Your goal - Each line in the entries below that contains the word "tracker" counts once. Report how many there are and nothing more.

Record extracts -
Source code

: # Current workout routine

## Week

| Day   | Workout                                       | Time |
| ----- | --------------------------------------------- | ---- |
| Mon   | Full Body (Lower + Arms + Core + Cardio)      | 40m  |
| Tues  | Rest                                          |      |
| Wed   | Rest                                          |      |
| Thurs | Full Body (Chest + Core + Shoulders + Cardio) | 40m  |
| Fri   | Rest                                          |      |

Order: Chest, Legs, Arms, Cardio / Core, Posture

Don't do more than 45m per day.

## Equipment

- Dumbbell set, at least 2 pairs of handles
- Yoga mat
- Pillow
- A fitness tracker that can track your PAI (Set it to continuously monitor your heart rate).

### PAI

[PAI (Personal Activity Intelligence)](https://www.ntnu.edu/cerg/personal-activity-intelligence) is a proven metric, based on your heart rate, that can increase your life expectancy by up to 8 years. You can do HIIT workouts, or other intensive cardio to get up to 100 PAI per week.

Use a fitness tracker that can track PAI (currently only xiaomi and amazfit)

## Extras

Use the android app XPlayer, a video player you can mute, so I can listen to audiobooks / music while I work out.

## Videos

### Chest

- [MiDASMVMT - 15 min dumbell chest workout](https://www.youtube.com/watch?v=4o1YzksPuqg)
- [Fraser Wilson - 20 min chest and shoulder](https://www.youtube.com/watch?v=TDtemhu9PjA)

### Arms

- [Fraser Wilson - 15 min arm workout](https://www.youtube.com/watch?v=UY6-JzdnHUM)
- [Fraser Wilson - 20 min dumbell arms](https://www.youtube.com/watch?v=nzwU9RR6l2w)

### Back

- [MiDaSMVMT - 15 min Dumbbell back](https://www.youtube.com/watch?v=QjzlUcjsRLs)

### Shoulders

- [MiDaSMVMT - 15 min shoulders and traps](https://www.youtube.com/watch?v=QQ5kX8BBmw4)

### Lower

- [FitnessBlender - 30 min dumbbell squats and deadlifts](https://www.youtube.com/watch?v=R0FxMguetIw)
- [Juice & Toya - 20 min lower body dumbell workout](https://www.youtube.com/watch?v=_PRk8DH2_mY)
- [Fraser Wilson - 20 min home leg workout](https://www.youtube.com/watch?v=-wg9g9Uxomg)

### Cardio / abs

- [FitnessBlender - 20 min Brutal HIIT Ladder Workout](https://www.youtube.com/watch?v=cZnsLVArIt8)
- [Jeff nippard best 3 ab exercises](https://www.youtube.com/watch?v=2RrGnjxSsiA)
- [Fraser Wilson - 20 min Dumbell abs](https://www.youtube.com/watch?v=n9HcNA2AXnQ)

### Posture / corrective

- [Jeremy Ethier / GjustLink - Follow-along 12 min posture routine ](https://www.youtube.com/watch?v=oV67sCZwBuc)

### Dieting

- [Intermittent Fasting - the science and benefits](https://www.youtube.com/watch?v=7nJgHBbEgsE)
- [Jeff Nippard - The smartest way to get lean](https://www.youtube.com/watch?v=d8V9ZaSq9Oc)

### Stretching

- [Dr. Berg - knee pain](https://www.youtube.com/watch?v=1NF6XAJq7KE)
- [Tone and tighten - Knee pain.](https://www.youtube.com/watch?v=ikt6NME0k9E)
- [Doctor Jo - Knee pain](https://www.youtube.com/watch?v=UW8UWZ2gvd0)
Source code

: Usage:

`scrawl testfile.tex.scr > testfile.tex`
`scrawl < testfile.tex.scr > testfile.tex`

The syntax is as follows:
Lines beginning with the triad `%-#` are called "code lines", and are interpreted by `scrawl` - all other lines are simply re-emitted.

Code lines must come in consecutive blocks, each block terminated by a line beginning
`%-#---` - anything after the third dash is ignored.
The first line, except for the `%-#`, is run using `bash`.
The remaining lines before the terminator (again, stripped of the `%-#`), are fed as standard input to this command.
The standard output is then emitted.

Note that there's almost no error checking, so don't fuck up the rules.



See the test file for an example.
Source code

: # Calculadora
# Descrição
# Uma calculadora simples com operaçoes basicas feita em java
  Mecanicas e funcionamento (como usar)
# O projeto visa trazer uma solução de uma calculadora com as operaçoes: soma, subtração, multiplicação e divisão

Your response - 2